In terms of Section 39 of the Thai Constitution B.E.2550 (2007), the defendant is innocent until proven guilty. The first part after an arrest is that you should have the ability to apply for provisional release. In the West this would be called applying for bail. Section 108/1 of the Criminal Procedure Code there are limitations on bail or provisional release. Under this provision the courts can deny bail if they believe that the defendant will leave the country or tamper with evidence or cause other difficulties.
On request for provisional release the court will either decide to allow or not allow the release. In terms of Rule 8 of the Official Practice for Judicial Judges governing Provisional Release of 2005 the court may also place conditions to the provisional release such as report to court at a certain time. This would also be the same in the West where you may be required to report to the police once a week.
With foreigners the court would have to ensure that the person cannot leave the country. The court may decide to hold the persons passport but this comes down to the court itself.

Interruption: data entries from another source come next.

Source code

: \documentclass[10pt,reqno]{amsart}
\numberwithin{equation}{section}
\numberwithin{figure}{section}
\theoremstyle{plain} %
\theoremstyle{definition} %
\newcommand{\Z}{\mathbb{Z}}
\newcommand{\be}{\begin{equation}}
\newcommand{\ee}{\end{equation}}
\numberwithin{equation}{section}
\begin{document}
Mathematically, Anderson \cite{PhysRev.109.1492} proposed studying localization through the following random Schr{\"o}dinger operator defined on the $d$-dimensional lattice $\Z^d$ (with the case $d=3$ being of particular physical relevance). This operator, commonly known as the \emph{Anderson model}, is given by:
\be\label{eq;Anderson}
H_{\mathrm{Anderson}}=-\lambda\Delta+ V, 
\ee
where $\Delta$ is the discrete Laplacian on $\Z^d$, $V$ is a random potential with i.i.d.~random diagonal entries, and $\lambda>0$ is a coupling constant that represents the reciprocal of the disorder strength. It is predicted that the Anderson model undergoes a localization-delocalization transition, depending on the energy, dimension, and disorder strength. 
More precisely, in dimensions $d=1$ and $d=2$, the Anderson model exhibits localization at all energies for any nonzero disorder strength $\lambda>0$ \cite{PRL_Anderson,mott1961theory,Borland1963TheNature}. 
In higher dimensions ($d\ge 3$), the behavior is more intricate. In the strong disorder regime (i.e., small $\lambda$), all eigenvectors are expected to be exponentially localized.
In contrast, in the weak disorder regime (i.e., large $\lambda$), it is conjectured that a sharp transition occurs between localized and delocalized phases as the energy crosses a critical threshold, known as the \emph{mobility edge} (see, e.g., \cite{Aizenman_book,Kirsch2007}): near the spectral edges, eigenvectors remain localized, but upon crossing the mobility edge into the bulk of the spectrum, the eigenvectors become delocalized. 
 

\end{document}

Much the decision lays in what the foreigner has been accused of. Drugs would be a major crime especially trafficking. Getting bail for those types of crimes would be very difficult. Normally the court would want your passport as well as money large enough to ensure that you return to court.
The court order will be sent to Thai immigration to ensure that you cannot leave. If however you are a businessman you might be allowed to leave the country to continue doing business while the court proceeds. This is to ensure that when you need to leave that each time you leave the country you don’t need the court to give you permission to leave. This would make business near impossible to do.
The criminal courts in Thailand would need the defendant to be in court during the trial. However, the trial can be conducted in the absence of the defendant in court. The legal process in Thailand is conducted in the Thai language and as a foreigner their presence in court would not normally be needed as they will not understand the process or the arguments. The necessity to be in court would thus be minimal unless the defendant’s presence in court is ordered by the judged. Without the court’s order, the presence of your attorney will be enough to ensure that you have received a fair trial.
Never sign any documents which may be handed to you after you have been arrested. This will normally be in the Thai language and you will need to have legal representation to explain to you what is being signed. It is very costly and difficult to correct these signed agreements later as it might be an admission of guilt or something else. You do have the right to legal counsel so ensure that you make use of that right.